Thanks for the output. So it looks like the reason its failing is because

Could not find a valid github token. GHORG_GITHUB_TOKEN or (--token, -t) flag must be set. Create a personal access token, then set it in your $HOME/.config/ghorg/conf.yaml or use the (--token, -t) flag, see 'GitHub Setup' in README.md

This is because you are passing in the GHORG_GITHUB_TOKEN via an env var. This env is being reset by the reclone command. This is required to happen so that config files can be used inside the reclone.yaml. This allows users to set different config files for each of their reclone commands if needed. e.g.

kubernetes:
  cmd: "ghorg clone kubernetes --config=/home/user/ghorg/conf.yaml"
kubernetes-some-other-way:
  cmd: "ghorg clone kubernetes --config=/home/user/ghorg/special-conf.yaml"

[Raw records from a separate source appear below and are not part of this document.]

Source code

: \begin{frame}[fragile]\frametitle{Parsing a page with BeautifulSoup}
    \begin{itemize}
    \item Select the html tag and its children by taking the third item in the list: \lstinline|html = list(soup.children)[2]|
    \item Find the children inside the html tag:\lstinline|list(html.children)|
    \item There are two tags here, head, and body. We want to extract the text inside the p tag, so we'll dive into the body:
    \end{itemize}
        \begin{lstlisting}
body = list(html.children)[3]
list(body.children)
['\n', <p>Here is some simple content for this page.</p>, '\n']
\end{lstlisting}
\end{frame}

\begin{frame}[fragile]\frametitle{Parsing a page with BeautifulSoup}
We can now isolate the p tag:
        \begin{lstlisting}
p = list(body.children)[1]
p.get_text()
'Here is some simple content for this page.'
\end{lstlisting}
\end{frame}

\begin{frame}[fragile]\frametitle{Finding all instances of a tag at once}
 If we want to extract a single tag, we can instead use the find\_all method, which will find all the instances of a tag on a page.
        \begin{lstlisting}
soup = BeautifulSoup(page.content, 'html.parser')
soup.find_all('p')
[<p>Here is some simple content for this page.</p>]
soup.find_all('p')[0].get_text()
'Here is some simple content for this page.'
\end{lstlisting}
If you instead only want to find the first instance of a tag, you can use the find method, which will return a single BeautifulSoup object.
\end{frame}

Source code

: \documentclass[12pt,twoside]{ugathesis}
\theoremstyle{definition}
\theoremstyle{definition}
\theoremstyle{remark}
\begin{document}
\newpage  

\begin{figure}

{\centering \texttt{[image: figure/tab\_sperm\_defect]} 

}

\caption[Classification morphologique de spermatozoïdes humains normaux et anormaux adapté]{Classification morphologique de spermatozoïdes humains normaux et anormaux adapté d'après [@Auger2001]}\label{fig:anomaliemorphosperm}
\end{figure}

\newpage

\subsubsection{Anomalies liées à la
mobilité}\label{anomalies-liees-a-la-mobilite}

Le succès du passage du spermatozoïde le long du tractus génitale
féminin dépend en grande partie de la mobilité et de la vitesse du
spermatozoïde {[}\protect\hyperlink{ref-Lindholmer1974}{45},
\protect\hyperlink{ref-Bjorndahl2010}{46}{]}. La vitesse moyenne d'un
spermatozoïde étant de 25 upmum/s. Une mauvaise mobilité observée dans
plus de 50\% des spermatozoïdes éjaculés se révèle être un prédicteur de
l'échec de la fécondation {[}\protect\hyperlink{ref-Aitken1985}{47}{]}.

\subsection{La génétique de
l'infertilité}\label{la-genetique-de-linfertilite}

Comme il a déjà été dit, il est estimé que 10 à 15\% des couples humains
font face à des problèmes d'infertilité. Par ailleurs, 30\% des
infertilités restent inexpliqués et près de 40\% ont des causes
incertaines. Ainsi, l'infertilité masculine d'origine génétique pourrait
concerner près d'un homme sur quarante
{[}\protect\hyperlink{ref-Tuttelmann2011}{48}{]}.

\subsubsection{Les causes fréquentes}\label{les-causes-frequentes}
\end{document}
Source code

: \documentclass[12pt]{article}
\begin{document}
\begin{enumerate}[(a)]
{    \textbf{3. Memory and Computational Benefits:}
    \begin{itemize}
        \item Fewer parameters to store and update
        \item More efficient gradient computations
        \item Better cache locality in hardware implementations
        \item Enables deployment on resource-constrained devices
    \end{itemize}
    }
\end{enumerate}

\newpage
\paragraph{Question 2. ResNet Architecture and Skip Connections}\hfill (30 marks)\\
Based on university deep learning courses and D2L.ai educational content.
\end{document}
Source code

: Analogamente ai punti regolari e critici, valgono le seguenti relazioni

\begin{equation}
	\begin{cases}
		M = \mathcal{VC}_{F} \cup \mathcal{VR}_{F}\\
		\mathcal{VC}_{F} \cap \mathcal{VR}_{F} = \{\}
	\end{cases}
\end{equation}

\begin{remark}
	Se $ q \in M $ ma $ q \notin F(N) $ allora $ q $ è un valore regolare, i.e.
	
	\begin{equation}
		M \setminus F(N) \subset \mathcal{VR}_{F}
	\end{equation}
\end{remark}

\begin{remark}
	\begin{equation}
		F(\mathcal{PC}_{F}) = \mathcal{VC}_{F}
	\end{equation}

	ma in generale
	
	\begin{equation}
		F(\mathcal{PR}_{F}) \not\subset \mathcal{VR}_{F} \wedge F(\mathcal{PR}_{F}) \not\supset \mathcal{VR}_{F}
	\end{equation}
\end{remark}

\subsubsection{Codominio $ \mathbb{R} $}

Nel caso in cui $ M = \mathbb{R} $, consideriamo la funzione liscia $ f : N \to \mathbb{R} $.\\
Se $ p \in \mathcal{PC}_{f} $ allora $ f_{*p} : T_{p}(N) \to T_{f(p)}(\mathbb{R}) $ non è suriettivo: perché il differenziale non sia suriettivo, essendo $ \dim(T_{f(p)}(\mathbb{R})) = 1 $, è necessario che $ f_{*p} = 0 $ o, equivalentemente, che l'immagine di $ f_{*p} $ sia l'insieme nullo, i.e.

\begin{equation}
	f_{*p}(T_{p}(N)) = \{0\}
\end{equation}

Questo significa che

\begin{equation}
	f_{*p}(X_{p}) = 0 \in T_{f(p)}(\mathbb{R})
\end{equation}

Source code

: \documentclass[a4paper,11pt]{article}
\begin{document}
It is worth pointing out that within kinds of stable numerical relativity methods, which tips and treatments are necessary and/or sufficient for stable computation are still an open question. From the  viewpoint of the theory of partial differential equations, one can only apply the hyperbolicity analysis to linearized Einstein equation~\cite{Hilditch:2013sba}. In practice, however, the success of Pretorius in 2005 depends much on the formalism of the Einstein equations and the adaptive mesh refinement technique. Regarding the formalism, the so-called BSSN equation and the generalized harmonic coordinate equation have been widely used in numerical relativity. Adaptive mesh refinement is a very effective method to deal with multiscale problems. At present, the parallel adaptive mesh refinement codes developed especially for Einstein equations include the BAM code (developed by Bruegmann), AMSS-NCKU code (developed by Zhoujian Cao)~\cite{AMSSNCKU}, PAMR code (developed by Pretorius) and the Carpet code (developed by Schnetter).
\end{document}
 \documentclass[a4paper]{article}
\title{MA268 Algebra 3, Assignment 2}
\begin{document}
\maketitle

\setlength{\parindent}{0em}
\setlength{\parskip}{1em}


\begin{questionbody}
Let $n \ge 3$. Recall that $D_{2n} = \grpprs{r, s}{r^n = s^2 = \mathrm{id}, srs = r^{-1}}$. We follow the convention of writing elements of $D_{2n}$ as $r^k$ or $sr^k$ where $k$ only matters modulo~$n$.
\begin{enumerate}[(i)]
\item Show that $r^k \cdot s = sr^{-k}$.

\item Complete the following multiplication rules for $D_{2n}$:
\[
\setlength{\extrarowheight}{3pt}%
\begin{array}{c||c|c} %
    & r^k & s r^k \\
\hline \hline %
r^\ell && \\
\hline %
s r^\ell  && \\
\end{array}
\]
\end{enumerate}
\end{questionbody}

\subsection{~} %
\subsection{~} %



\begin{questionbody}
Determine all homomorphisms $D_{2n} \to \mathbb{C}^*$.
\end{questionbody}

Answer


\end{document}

The GHORG_GITHUB_TOKEN should be set in the reclone.yaml command. You can either set it as a command line flag or reference another config file.

kubernetes:
  cmd: "ghorg clone kubernetes --token=xxxxxxxxx"

I see, that makes sense!
Just wondering why they are reseted rather than defaulted.
For example, if you don't define any setting that would override the container's GHORG_GITHUB_TOKEN (via config file or --token), it would consider that one as default, otherwise it would use the one with the closest scope.

Each clone within the reclone should be independent of the next, thats why the envs are reset. If you wanted to have the same configuration for each run, such as using the same github token, you would do that via the configuration file. It starts to get difficult to keep track of what configurations are set and where if you start passing envs down into clones and only using them if they are not overwritten in the configuration file or as a flag. It's much simpler to look at the reclone.conf and know exactly what configuration will be used.

Current approach to reclone

I see, that the current approach "ghorg reclone shall take care of selected env variables" is surprising and apparently misleading some users.

Proposed approach to reclone

Consider following updated approach:

  • user can configure clone and reclone by means of conf.yaml, env variables (as described for clone) and by command line options
  • reclone is free to use command line options where needed (thus overriding what is set by env variables or conf.yaml)
  • reclone will not touch env variables and will pass it down to clone command as is
  • it is user who is responsible for resolving possible configuration conflicts - not the reclone subcommand.

It could be summarized into "ghorg reclone allows to run one or more ghorg clone commands as defined in yaml configuration file".

This is very confusing indeed. I followed the readme which gives this example:

docker run --rm \
        -e GHORG_GITHUB_TOKEN=bGVhdmUgYSBjb21tZW50IG9uIGlzc3VlIDY2 \
        -v $HOME/.config/ghorg:/config `# optional` \
        -v $HOME/repositories:/data \
        ghcr.io/gabrie30/ghorg:latest \
        clone kubernetes --match-regex=^sig

but I changed clone to reclone, expecting the token to still work. Then I spent an hour debugging and finally found this thread.
So, what's the recommended way to pass in the token to a docker container and use reclone?
(Maybe you didn't originally design this tool with docker in mind, so just add some notes warning against using reclone with docker and env vars?)

P.s. I tried to workaround by set a different ENV variable via docker, and use that one in the reclone command. I was hoping that the new ENV var would not be cleared.

# +-+-+-+-+-+-+-+-+-+-+-+-+-+
# |G|H|O|R|G| |R|E|C|L|O|N|E|
# +-+-+-+-+-+-+-+-+-+-+-+-+-+
my-gitlab:
  cmd: "ghorg clone dev --scm=gitlab --token=$(GITLAB_TOKEN) --fetch-all --prune --prune-no-confirm --base-url=https://gitlab.myserver.io"

But this doesn't seem to work either :(

As far as I understood and I haven't tested this in a while, you can't set it as an env variable.
Either specify on conf.yaml or hard-code on your reclone.yaml.